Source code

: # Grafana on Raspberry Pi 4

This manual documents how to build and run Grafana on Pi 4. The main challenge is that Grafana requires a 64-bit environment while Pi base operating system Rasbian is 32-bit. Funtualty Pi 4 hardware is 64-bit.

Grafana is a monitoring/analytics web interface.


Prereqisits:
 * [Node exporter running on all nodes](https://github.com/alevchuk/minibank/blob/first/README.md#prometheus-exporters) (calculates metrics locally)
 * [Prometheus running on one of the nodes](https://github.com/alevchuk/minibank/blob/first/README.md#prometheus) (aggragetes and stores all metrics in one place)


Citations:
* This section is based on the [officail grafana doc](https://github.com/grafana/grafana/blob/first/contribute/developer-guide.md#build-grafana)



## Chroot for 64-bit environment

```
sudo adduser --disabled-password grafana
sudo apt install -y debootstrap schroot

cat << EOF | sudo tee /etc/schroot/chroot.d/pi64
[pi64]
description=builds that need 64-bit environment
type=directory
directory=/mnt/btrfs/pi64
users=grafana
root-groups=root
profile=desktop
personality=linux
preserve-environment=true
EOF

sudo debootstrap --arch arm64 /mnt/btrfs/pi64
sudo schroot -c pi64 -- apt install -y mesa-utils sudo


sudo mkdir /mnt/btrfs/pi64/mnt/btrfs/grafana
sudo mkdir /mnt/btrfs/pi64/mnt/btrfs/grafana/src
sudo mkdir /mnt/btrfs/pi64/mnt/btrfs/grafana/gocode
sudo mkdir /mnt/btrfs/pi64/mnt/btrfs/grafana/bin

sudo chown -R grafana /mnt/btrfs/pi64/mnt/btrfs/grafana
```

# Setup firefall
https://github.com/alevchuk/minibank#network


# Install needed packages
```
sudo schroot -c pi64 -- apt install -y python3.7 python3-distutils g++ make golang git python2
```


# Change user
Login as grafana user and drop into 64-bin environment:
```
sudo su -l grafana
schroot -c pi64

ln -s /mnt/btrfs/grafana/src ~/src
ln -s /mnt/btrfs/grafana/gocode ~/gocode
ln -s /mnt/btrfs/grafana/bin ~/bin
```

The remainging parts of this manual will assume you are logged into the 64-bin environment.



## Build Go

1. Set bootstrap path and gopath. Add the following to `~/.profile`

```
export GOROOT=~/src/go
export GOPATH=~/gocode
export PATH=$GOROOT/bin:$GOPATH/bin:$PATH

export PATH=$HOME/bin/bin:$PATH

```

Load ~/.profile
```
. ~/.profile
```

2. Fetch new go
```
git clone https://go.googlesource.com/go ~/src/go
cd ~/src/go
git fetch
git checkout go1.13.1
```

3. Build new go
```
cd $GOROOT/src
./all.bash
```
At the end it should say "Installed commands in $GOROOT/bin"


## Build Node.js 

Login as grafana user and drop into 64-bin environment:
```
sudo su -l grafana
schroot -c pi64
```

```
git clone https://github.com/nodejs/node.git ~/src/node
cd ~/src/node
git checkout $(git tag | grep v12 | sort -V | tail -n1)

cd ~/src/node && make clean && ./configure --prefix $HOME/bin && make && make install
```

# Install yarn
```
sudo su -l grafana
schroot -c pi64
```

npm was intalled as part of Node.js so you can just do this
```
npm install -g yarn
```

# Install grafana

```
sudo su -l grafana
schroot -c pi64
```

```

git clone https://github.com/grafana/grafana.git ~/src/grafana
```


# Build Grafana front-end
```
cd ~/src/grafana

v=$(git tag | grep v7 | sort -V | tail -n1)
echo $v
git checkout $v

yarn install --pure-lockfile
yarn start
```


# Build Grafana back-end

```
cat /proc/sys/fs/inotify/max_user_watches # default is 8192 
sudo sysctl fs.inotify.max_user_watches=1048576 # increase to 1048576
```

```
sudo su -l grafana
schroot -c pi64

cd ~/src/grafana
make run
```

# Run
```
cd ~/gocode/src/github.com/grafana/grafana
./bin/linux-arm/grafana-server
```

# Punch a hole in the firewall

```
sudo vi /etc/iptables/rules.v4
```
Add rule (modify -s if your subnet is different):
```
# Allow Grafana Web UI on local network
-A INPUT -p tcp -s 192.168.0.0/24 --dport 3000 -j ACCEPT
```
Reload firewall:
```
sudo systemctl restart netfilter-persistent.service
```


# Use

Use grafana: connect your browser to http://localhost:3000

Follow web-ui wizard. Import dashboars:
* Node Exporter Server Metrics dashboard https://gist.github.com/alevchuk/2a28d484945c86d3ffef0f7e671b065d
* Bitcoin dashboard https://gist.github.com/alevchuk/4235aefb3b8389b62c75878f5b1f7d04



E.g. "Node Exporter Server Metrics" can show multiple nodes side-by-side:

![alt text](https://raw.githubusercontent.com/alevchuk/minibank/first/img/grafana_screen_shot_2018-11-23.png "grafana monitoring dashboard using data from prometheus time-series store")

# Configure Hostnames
____
* **ACTION ITEM**: Gather from the entries above all lines that include the string "grep".

* **RESULT OF THIS EXERCISE**:
git checkout $(git tag | grep v12 | sort -V | tail -n1)
v=$(git tag | grep v7 | sort -V | tail -n1)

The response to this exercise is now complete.